Dan jawabannya sebagai berikut. Sebagai perusahaan perbankan, maka BBRI memiliki aset berupa pinjaman/kredit yang disalurkan ke masyarakat, katakanlah senilai total Rp1,000. Lalu jika ada debitur yang dianggap berisiko untuk gagal membayar utangnya sebesar Rp50 (kredit macet), maka nilai aset kredit BBRI di masa yang akan datang juga akan dianggap turun sebesar Rp50 menjadi Rp950. Selisih antara proyeksi nilai aset BBRI di masa depan (sebesar Rp950) dengan nilai aset BBRI pada saat ini (sebesar Rp1,000), itulah yang dilaporkan di laporan keuangan sebagai cadangan kerugian nilai alias CKPN. Atau dengan kata lain pihak bank sudah mengakui kerugian CKPN sebesar Rp50 bahkan meski kerugian tersebut belum terjadi, dan aset kredit yang Rp50 tadi belum benar-benar macet.
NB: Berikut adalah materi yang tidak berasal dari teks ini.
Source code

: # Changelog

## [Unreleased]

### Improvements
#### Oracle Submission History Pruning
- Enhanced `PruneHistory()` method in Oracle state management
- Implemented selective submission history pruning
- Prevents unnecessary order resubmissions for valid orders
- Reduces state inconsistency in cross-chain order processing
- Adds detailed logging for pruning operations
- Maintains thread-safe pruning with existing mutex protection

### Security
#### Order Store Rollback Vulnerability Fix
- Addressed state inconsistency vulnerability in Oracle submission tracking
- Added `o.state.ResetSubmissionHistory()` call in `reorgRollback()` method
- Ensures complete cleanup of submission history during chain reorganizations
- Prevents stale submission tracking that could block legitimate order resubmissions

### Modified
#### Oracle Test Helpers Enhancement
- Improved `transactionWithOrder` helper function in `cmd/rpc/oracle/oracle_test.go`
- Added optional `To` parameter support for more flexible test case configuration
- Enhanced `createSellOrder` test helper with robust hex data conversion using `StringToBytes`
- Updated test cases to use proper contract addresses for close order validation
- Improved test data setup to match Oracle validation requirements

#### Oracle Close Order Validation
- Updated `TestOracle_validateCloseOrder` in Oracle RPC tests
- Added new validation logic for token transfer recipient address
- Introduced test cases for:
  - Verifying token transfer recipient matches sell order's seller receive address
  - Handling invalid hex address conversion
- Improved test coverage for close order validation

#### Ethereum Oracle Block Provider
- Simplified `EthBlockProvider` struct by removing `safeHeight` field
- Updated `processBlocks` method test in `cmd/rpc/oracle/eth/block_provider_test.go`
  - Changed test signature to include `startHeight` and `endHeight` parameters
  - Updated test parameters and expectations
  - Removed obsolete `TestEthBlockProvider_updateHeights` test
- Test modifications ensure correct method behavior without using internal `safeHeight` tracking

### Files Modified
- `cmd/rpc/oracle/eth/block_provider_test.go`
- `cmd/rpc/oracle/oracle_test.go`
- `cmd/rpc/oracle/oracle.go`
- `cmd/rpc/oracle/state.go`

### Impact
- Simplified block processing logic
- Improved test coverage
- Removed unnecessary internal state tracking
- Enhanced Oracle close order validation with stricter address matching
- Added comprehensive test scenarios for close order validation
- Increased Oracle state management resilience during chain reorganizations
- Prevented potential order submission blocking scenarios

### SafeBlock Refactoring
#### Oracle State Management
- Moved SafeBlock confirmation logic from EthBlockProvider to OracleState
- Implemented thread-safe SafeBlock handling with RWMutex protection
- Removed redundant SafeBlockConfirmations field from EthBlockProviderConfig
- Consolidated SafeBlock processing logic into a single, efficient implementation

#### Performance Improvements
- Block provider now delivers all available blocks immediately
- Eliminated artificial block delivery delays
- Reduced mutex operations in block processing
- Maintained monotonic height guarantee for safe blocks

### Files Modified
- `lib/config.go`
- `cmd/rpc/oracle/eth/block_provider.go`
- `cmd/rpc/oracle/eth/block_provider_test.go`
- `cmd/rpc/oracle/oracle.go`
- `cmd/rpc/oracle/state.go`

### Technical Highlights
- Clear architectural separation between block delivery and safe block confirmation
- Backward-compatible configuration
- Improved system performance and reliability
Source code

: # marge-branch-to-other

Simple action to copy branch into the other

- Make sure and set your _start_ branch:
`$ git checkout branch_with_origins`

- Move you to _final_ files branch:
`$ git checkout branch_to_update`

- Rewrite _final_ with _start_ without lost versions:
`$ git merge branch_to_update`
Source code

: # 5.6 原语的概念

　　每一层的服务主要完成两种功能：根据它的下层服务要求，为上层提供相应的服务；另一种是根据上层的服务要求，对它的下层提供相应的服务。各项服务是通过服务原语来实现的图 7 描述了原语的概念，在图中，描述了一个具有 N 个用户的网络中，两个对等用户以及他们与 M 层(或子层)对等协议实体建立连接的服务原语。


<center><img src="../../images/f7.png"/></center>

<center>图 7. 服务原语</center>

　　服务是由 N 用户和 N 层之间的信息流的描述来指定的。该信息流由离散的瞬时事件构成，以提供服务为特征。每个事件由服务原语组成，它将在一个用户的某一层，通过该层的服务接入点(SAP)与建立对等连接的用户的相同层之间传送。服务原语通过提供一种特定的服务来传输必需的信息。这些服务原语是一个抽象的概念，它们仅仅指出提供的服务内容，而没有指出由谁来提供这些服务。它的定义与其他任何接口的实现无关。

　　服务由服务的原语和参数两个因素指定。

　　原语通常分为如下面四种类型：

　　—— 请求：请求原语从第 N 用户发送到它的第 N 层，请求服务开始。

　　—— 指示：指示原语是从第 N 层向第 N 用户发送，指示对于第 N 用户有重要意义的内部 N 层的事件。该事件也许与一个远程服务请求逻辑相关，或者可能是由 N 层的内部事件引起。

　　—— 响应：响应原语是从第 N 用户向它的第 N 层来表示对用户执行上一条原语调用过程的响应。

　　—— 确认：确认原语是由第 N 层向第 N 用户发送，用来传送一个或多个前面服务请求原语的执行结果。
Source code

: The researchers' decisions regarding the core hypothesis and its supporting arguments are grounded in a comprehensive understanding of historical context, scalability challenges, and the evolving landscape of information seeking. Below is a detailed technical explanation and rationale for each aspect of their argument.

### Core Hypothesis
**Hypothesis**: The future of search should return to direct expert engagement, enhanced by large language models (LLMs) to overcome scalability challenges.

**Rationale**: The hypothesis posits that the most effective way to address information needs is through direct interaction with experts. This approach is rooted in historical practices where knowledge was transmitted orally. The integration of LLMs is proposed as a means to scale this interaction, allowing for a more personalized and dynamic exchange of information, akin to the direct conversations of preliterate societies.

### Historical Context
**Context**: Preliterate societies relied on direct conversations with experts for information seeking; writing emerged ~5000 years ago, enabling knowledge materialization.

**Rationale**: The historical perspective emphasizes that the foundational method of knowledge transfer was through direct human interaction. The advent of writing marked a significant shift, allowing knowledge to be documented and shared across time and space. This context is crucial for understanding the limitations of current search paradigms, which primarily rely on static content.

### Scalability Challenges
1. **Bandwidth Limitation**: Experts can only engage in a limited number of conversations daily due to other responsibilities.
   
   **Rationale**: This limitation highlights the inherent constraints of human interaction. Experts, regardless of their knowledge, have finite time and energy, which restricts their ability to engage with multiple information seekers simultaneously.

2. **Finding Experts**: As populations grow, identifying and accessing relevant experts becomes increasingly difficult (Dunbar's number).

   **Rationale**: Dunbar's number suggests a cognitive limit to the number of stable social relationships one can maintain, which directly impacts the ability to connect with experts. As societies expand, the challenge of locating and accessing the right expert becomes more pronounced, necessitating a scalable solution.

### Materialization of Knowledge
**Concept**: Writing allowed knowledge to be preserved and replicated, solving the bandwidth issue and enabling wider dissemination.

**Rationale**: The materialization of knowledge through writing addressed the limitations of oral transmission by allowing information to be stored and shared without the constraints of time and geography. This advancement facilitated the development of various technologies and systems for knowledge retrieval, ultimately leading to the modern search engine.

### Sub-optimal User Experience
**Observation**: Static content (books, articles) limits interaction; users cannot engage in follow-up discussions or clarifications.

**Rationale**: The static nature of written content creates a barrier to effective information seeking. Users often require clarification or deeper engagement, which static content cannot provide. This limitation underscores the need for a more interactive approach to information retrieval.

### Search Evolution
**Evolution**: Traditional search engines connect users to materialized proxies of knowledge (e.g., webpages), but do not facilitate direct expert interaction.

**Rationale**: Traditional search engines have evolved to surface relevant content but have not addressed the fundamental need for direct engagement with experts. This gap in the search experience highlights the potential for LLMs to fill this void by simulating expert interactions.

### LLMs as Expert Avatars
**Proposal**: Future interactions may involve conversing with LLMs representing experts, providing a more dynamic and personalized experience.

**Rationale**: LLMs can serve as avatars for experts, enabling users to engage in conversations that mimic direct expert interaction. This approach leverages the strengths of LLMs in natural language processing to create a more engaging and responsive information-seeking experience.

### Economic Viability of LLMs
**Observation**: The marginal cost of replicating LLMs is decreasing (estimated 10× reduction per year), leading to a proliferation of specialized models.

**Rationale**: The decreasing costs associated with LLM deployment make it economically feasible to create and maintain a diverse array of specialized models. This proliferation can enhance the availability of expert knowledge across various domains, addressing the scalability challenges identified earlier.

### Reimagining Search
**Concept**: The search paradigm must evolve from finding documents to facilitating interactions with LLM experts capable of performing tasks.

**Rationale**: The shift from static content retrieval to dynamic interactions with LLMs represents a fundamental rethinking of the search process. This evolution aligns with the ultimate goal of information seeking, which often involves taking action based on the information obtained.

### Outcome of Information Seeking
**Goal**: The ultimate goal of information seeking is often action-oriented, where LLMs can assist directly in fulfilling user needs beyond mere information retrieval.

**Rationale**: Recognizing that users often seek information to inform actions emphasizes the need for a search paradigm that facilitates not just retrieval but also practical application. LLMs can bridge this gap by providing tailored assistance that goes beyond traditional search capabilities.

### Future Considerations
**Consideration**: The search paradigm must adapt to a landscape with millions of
Okay, lalu kenapa BBRI melakukan itu? Mengakui kerugian yang belum benar-benar terjadi? Nah, sebenarnya sebuah perusahaan perbankan memang diwajibkan oleh OJK untuk secara berkala mengevaluasi aset keuangannya (termasuk aset kredit), untuk kemudian menetapkan CKPN jika ada indikasi penurunan nilai aset di masa yang akan datang, dan alhasil bank manapun akan selalu mencatat beban CKPN di laporan laba ruginya. Ini karena sektor perbankan merupakan sektor yang teramat-sangat-krusial terhadap perekonomian nasional, di mana jika ada bank misalnya mendadak mencatatkan rugi besar hingga tidak mampu membayar nasabahnya yang hendak menarik tabungan, maka ujungnya Indonesia bisa jatuh krisis. Karena itulah, semua bank-bank diwajibkan untuk menyajikan laporan keuangannya secara se-konservatif mungkin, di mana tidak hanya mereka mencatat kerugian yang sudah terjadi, tapi mereka juga harus mencatat kemungkinan kerugian yang belum terjadi dalam bentuk CKPN tadi.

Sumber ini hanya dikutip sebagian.